As you can see _ corresponds to the null character 00. My question is how do I read every byte instead of stopping at the null character?

Mark
  • 11
  • 2
  • 1
    You have to seek to the end of file before using `tellg()` to get file size. – Arty Mar 28 '21 at 18:37
  • Are you *sure* you aren't reading the whole file? I think your problem might not be where you think it is. – Beta Mar 28 '21 at 18:39
  • Likely duplicate: https://stackoverflow.com/questions/42874699/stdstring-stops-at-0 – Drew Dormann Mar 28 '21 at 18:40
  • @Eljay ["*ate: seek to the end of stream **immediately after open***"](https://en.cppreference.com/w/cpp/io/ios_base/openmode) - nothing conflicting/ambiguous about that. – Remy Lebeau Mar 28 '21 at 18:46
  • @Eljay also see [filebuf::open()](https://en.cppreference.com/w/cpp/io/basic_filebuf/open): "*If the open operation succeeds and `openmode & std::ios_base::ate != 0` (the `ate` bit is set), repositions the file position to the end of file, as if by calling `std::fseek(file, 0, SEEK_END)`, where file is the pointer returned by calling `fopen`. If the repositioning fails, calls `close()` and returns a null pointer to indicate failure.*" – Remy Lebeau Mar 28 '21 at 18:50

2 Answers2

1

The problem is not with how you are reading the file, but with how you are outputting its data.
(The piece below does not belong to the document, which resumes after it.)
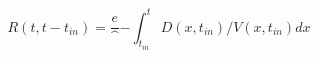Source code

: \begin{equation}
R(t,t-t_{in}) = \frac e^{-\int_{t_{in}}^t D(x,t_{in})/V(x,t_{in}) dx}
\end{equation}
You are treating the data as if it were a null-terminated char* string, which will break on the first nul character encountered. Non-textual binary files tend to have a lot of 0x00 bytes in them.

Replace this:

cout << bytes.data();

With this:

cout.write(bytes.data(), fileSize);

And replace this:

return bytes.data();

With this:

return string(bytes.data(), fileSize);

Alternatively, see How do I read an entire file into a std::string in C++?.

Remy Lebeau
  • 454,445
  • 28
  • 366
  • 620
  • Thanks, that solves the question, but what if I am trying to save the binary data into a database that takes the type "BLOB"? It has to be in binary format so when I return a string instead of a binary data type postgres complains – Mark Mar 28 '21 at 18:50
  • @Mark simply make sure you take the binary's size into account when populating the blob with the binary data. Don't just rely on a pointer to the binary data alone. It doesn't really matter if you store the binary data in a string or a vector or whatever. That is just a matter of memory management. – Remy Lebeau Mar 28 '21 at 18:52
  • could you provide a little more detail? I'm still quite new to this. Thank you. – Mark Mar 28 '21 at 18:55
  • @Mark not without seeing the postgres code you are having trouble with. – Remy Lebeau Mar 28 '21 at 18:56
  • I will create a new question and link it here. Thank you again. – Mark Mar 28 '21 at 19:01
  • https://stackoverflow.com/questions/66845340/how-do-save-the-entire-content-of-a-binary-file-into-postgres-database – Mark Mar 28 '21 at 19:24
0

I suggest to use explicit seeking to the end of file instead of using ios::ate, like I did in code below.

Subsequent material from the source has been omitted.